In the past 250 years, various forms of honeysuckle have been introduced to the Northeastern states. In the late 1990s, researchers led by Bruce McPheron of Pennsylvania State University discovered that this invasive honeysuckle was infested by a particular fruit fly species they called the Lonicera fly. When they analyzed DNA to determine its relationship to others, they were stunned to find that it was a hybrid of two closely related flies, the blueberry maggot and the snowberry maggot.
In laboratory experiments, the researchers found that the Lonicera hybrid preferred its honeysuckle host plant over its parent species’ host plants and that each parent species preferred its own host plant over the other’s. However, both parents also accepted honeysuckle. The researchers suggest that since the two parental species were thus more likely to encounter each other on honeysuckle in the wild, the newly invasive weed served as a catalyst for matings between the species and the formation of the hybrid species that now prefers honeysuckle.
The sunflower and Lonicera fly examples raise the question of whether hybridization between species has been more frequent than biologists once assumed. The most provocative report of possible hybridization came from the recent analysis of more than 60 percent of the Neanderthal genome sequence, which raised the specter of our ancestors commingling their genes with a long-diverged cousin.
Analyses of the overall genetic distance between Neanderthals and modern humans reveal that our DNA is 99.84 percent identical to that of Neanderthals.

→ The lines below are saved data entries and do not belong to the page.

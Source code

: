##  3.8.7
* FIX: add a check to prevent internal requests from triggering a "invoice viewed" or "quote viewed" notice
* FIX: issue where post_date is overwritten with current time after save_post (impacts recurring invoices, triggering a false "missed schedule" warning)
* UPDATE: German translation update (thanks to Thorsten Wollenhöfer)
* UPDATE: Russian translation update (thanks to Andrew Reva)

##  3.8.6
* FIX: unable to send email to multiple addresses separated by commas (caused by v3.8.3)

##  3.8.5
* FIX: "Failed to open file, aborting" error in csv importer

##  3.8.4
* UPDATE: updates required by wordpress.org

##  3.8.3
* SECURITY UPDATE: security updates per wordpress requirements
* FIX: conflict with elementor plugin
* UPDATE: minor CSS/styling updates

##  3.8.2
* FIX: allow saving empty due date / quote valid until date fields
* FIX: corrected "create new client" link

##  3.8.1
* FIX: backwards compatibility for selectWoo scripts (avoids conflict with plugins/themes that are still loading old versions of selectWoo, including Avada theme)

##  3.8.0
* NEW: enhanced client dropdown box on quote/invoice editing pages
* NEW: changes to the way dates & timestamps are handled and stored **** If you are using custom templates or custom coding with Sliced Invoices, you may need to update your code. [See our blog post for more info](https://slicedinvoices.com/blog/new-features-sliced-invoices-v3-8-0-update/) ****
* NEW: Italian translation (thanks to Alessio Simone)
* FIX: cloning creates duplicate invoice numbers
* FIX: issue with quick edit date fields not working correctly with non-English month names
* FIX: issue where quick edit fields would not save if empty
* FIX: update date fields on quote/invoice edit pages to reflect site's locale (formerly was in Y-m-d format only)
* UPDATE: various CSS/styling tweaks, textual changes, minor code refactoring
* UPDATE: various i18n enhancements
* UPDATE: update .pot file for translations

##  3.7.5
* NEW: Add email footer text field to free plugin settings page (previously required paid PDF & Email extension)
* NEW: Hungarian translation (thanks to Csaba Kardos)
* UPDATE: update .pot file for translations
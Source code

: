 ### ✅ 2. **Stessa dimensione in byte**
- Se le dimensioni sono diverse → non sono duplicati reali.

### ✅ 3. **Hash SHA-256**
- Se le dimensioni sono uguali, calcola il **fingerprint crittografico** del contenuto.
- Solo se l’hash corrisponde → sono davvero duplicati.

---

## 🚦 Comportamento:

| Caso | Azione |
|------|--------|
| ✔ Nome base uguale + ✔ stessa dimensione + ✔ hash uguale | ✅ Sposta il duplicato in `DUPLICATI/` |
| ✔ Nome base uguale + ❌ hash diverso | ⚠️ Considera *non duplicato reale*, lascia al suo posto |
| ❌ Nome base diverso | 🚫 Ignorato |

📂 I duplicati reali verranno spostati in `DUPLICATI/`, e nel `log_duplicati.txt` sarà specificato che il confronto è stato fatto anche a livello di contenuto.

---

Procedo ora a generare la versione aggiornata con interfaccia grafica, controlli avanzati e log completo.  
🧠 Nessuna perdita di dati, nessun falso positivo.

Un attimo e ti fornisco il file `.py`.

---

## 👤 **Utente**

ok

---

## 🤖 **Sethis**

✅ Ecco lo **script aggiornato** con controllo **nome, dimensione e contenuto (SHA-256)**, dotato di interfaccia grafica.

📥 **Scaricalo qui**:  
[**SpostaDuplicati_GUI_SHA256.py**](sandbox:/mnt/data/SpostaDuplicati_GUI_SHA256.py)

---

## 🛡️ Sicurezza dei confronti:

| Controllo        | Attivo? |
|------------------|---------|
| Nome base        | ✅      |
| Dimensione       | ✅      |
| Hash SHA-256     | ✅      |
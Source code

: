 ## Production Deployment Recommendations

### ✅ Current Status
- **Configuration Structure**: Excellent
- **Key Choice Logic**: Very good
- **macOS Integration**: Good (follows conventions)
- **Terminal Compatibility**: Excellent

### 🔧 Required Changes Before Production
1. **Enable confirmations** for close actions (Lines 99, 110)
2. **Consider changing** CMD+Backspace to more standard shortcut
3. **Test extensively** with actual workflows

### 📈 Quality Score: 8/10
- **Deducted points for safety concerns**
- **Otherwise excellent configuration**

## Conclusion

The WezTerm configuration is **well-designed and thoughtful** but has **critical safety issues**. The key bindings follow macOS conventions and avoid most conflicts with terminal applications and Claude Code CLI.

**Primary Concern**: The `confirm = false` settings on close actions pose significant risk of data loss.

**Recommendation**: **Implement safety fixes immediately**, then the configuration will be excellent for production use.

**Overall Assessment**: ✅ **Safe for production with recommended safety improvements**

This small divergence indicates that the two lines split off from each other about 270,000 to 440,000 years ago. The fossil evidence shows that Neanderthals were restricted to Europe and Asia, whereas Homo sapiens originated in Africa. Various kinds of evidence indicate that modern humans migrated out of Africa and reached the Middle East more than 100,000 years ago and Europe by about 45,000 years ago, and would have or could have encountered Neanderthals for some time in each locale. The crucial question for paleontology, archaeology, and paleogenetics has been what transpired between the two species. To put it a little more crudely, did we date them or kill them, or perhaps both?
If the former, then there could be a bit of Neanderthal in some or all of us. The first comparisons of small sections of Neanderthal DNA did not indicate any hybridization, and the lack of interbreeding became a widely accepted conclusion. That remained the case until this year, when a much greater portion of the Neanderthal genome was obtained by Svante Paabo and colleagues at the Max Planck Institute for Evolutionary Anthropology in Leipzig, Germany. It now appears that 1 percent to 4 percent of the DNA sequence of Europeans and Asians, but not Africans, was contributed by Neanderthals mixing with Homo sapiens, perhaps in the Middle East 50,000 to 80,000 years ago. It is possible that some Neanderthal versions of genes enabled modern humans to adapt to new climates and habitats.
The discovery of hybrid species and the detection of past hybridizations are forcing biologists to reshape their picture of species as independent units. The barriers between species are not necessarily vast, unbridgeable chasms; sometimes they get crossed with marvelous results.